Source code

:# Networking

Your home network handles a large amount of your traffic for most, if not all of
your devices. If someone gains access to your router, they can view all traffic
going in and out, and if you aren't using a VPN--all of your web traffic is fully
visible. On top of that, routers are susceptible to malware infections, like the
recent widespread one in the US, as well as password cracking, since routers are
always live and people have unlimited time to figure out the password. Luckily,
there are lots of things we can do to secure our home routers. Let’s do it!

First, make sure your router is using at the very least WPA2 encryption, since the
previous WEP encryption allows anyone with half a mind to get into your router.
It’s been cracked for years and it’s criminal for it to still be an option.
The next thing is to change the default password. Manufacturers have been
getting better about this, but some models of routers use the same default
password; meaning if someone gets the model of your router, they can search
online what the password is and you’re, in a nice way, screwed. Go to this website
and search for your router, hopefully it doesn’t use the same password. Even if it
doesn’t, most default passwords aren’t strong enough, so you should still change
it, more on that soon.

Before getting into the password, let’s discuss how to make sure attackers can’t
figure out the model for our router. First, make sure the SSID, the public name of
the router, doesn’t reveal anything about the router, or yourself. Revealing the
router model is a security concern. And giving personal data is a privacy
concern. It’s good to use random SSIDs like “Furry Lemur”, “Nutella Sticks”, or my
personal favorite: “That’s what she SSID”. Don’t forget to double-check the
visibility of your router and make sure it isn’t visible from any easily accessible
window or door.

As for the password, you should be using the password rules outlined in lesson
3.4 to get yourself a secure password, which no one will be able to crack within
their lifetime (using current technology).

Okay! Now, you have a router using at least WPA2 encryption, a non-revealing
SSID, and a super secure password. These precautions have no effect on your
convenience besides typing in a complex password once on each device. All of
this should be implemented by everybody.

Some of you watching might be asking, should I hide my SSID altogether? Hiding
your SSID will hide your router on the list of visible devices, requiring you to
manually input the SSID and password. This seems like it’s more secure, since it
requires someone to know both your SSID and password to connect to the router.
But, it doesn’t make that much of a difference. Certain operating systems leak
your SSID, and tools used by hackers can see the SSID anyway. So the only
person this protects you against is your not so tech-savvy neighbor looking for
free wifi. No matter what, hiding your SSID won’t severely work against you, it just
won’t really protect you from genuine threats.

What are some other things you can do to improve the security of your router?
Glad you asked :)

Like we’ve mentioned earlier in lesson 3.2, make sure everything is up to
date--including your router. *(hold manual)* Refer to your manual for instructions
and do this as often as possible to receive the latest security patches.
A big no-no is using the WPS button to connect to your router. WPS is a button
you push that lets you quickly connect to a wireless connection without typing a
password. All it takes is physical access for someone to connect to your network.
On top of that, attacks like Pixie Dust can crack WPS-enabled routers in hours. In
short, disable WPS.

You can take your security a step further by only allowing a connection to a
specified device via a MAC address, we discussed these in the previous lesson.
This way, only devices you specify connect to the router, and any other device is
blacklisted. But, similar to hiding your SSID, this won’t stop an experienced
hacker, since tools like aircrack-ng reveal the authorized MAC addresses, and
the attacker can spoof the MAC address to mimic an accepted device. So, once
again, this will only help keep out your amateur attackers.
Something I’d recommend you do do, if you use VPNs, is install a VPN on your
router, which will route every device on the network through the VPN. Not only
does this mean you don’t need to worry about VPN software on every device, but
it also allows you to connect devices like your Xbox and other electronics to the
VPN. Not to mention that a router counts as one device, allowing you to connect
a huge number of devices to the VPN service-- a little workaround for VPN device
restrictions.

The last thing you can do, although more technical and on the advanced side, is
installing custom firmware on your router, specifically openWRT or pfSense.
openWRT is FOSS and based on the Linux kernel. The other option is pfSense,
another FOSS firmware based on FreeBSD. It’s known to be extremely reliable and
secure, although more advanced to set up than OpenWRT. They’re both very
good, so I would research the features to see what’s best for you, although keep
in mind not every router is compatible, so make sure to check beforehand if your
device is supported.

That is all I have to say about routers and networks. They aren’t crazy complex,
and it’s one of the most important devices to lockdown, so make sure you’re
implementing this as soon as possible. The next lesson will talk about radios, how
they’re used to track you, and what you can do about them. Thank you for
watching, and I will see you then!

------------------------------

> [WHAT IS EXPECTED]:
Every line of the material above that contains "things" should be counted; give the total only.

> [OUTPUT FOR THIS TASK]:
2